Commonly called “micro-finance”, this approach was popularized by Muhammad Yunus and the Grameen Bank. Mr Yunus won the Noble Peace Prize in 2006 for his work in making loans of small amounts of money to groups of poor people in Bangladesh. He proved that such loans not only would be repaid, but that local economic development would blossom.
Microfinance is an extremely effective way of supporting those that are committed to recovering from the earthquake. Access to capital is extremely limited in Haiti, and this type of micro-lending program can serve to meet a need which is currently unmet.
We sought to use the principles developed by Mr Yunus in order to help the Haitian people begin their journey out of poverty.
Our program was based on relationships that existed between Madison and Haiti. Gergens Polynice, a native of Haiti, is a PhD student studying at Madison. Pastor Walliere Pierre was Gergens’ pastor as he grew up, and is currently a regional supervising pastor for a number of churches in Haiti.
With Pastor Walliere’s help, requests for money were screened and 42 Haitians received a total of $3000 in August, 2010. Loans were 5 month loans, at a cost of 1%/month. This interest rate is much lower than any other funds that are available in Haiti. Loans were made for such things as purchasing food in Port-au-Prince for resale in Barau Michel, purchasing seed for growing vegetables, and buying raw materials such as thread or cloth for making clothes.

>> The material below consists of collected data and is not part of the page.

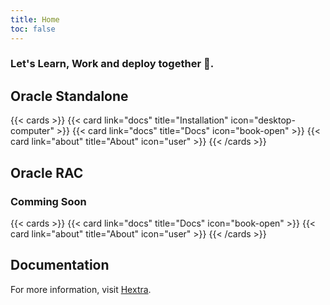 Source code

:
```yaml
---
title: Home
toc: false
---
```




### Let's Learn, Work and deploy together 💖.

## Oracle Standalone

{{< cards >}}
  {{< card link="docs" title="Installation" icon="desktop-computer" >}}
   {{< card link="docs" title="Docs" icon="book-open" >}}
  {{< card link="about" title="About" icon="user" >}}
{{< /cards >}}


## Oracle RAC
### Comming Soon

{{< cards >}}
  {{< card link="docs" title="Docs" icon="book-open" >}}
  {{< card link="about" title="About" icon="user" >}}
{{< /cards >}}

## Documentation

For more information, visit [Hextra](https://imfing.github.io/hextra).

Adhering to traditional microfinance practices, loan agents frequently visit the capital borrowers, and offer assistance in business training and financial planning. Not only has this micro-finance program been warmly received with gratitude, interest and excitement in Barau Michel, but early repayment rates have been remarkably high across lending groups.
The strong demand for capital exists and continues to grow in Haiti, and in order to respond, the WI Microfinance group plans to expand our program so as to provide funds more frequently, effectively and widely to those who are in greatest need. We have $8,000 committed to the program with an additional $2000 to be provided in summer 2013 when Tom visits Haiti for the second time (supported by a grant from the Global Health Initiative). This will supplement the money that has already been paid back into the revolving loan fund.
By incorporating as a 501(c)(3) organization, we hope that we can continue to supplement the loan fund that now exists with additional contributions.